Assim falou o escritor mineiro Eduardo Frieiro (1889-1982): “Não se discute. Em Londres, Paris, Hamburgo, Nova York ou Tóquio, um brasileiro sentirá saudades dos petiscos de sua terra: camarões à baiana, peixe à brasileira, feijoada completa, vatapá, moqueca de camarão, picadinho com arroz, galinha com angu e quiabo, goiabada com queijo de Minas”. Há dias fora do Brasil, por conta de compromissos nos EUA e da turnê Euro Summer 2022, Anitta, 29 anos, sentiu saudades da terrinha.
De passagem por Paris, na França, país referência em cozinha requintada e que influenciou a gastronomia do mundo todo, a cada vez mais internacional diva da música pop não quis saber de chiqueza. Em suas redes sociais, pediu indicação de restaurantes que pudessem lhe oferecer uma comidinha caseira.
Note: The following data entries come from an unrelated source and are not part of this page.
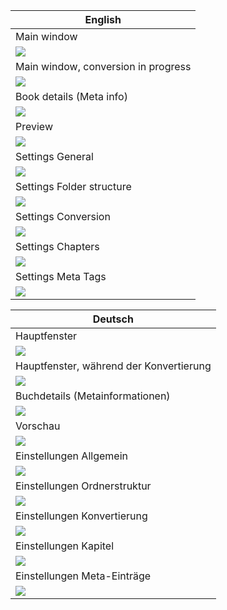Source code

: |English 
|---------
|Main window
|![](Cover.png?raw=true)
|Main window, conversion in progress
|![](Main-progr.png?raw=true)
|Book details (Meta info)
|![](Details.png?raw=true)
|Preview
|![](Preview.png?raw=true)
|Settings General
|![](Settings.png?raw=true)
|Settings Folder structure
|![](Settings2.png?raw=true)
|Settings Conversion
|![](Settings3.png?raw=true)
|Settings Chapters
|![](Settings4.png?raw=true)
|Settings Meta Tags
|![](Settings5.png?raw=true)

|Deutsch
| ------
|Hauptfenster
|![](Cover.de.png?raw=true)
|Hauptfenster, während der Konvertierung
|![](Main-progr.de.png?raw=true)
|Buchdetails (Metainformationen) 
|![](Details.de.png?raw=true)
|Vorschau
|![](Preview.de.png?raw=true)
|Einstellungen Allgemein
|![](Settings.de.png?raw=true)
|Einstellungen Ordnerstruktur
|![](Settings2.de.png?raw=true)
|Einstellungen Konvertierung
|![](Settings3.de.png?raw=true)
|Einstellungen Kapitel
|![](Settings4.de.png?raw=true)
|Einstellungen Meta-Einträge
|![](Settings5.de.png?raw=true)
Porque comida não é apenas para nutrir; ela pode ser muitas coisas, inclusive, o reencontro com nossas origens. E, como tudo o que a girl from Rio faz ou fala vira um acontecimento, seus seguidores passaram a sugerir alguns locais.
Atentos estavam também os amigos de Mariele Góes, dona do La Bahianaise. Eles se envolveram no combathcy e realizaram uma campanha para que Anitta notasse o restaurante comandado pela chef baiana de 34 anos. Não é que deu certo? Foram tantas marcações em sua página, que a cantora brasileira resolveu entrar em contato. O pedido: feijão ou feijoada, arroz e farofa pura (nada de bacon, nem banana, nem ovo, nem nada).
Era domingo, um daqueles dias de corre intenso no restaurante localizado no Mercado Municipal de Saint Quentin, Centro de Paris. O espaço de apenas 18 lugares estava cheio, muitos pedidos para serem atendidos. O detalhe é que eles não trabalham com entrega. “Fiz, excepcionalmente, pra Anitta. Quem não faria?”, brinca Mariele. Modo turbo ativar.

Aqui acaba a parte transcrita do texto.